*Instructions to follow*:
Copy exactly the lines of the records below, and only those lines, beginning with the line that contains "La mujer, trabajadora" and ending with the line that contains "El modus operandi".

Dataset entries:
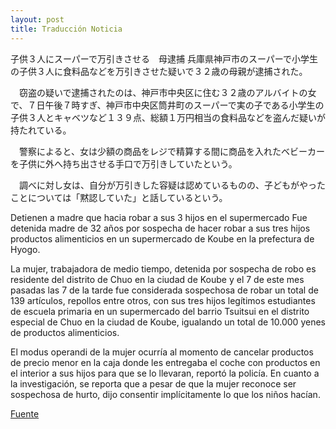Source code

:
 ```yaml
---
layout: post
title: Traducción Noticia
---
```


子供３人にスーパーで万引きさせる　母逮捕
兵庫県神戸市のスーパーで小学生の子供３人に食料品などを万引きさせた疑いで３２歳の母親が逮捕された。

　窃盗の疑いで逮捕されたのは、神戸市中央区に住む３２歳のアルバイトの女で、７日午後７時すぎ、神戸市中央区筒井町のスーパーで実の子である小学生の子供３人とキャベツなど１３９点、総額１万円相当の食料品などを盗んだ疑いが持たれている。

　警察によると、女は少額の商品をレジで精算する間に商品を入れたベビーカーを子供に外へ持ち出させる手口で万引きしていたという。

　調べに対し女は、自分が万引きした容疑は認めているものの、子どもがやったことについては「黙認していた」と話しているという。

Detienen a madre que hacia robar a sus 3 hijos en el supermercado
Fue detenida madre de 32 años por sospecha de hacer robar a sus tres hijos productos alimenticios en un supermercado de Koube en la prefectura de Hyogo.

La mujer, trabajadora de medio tiempo, detenida por sospecha de robo es residente del distrito de Chuo en la ciudad de Koube y el 7 de este mes pasadas las 7 de la tarde fue considerada sospechosa de robar un total de 139 artículos, repollos entre otros, con sus tres hijos legítimos estudiantes de escuela primaria en un supermercado del barrio Tsuitsui en el distrito especial de Chuo en la ciudad de Koube, igualando un total de 10.000 yenes de productos alimenticios. 

El modus operandi de la mujer ocurría al momento de cancelar productos de precio menor en la caja donde les entregaba el coche con productos en el interior a sus hijos para que se lo llevaran, reportó la policía.
En cuanto a la investigación, se reporta que a pesar de que la mujer reconoce ser sospechosa de hurto, dijo consentir implícitamente lo que los niños hacían.


<a href="https://headlines.yahoo.co.jp/videonews/nnn?a=20171008-00000038-nnn-soci">Fuente</a>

*Problem solution*:
La mujer, trabajadora de medio tiempo, detenida por sospecha de robo es residente del distrito de Chuo en la ciudad de Koube y el 7 de este mes pasadas las 7 de la tarde fue considerada sospechosa de robar un total de 139 artículos, repollos entre otros, con sus tres hijos legítimos estudiantes de escuela primaria en un supermercado del barrio Tsuitsui en el distrito especial de Chuo en la ciudad de Koube, igualando un total de 10.000 yenes de productos alimenticios. 

El modus operandi de la mujer ocurría al momento de cancelar productos de precio menor en la caja donde les entregaba el coche con productos en el interior a sus hijos para que se lo llevaran, reportó la policía.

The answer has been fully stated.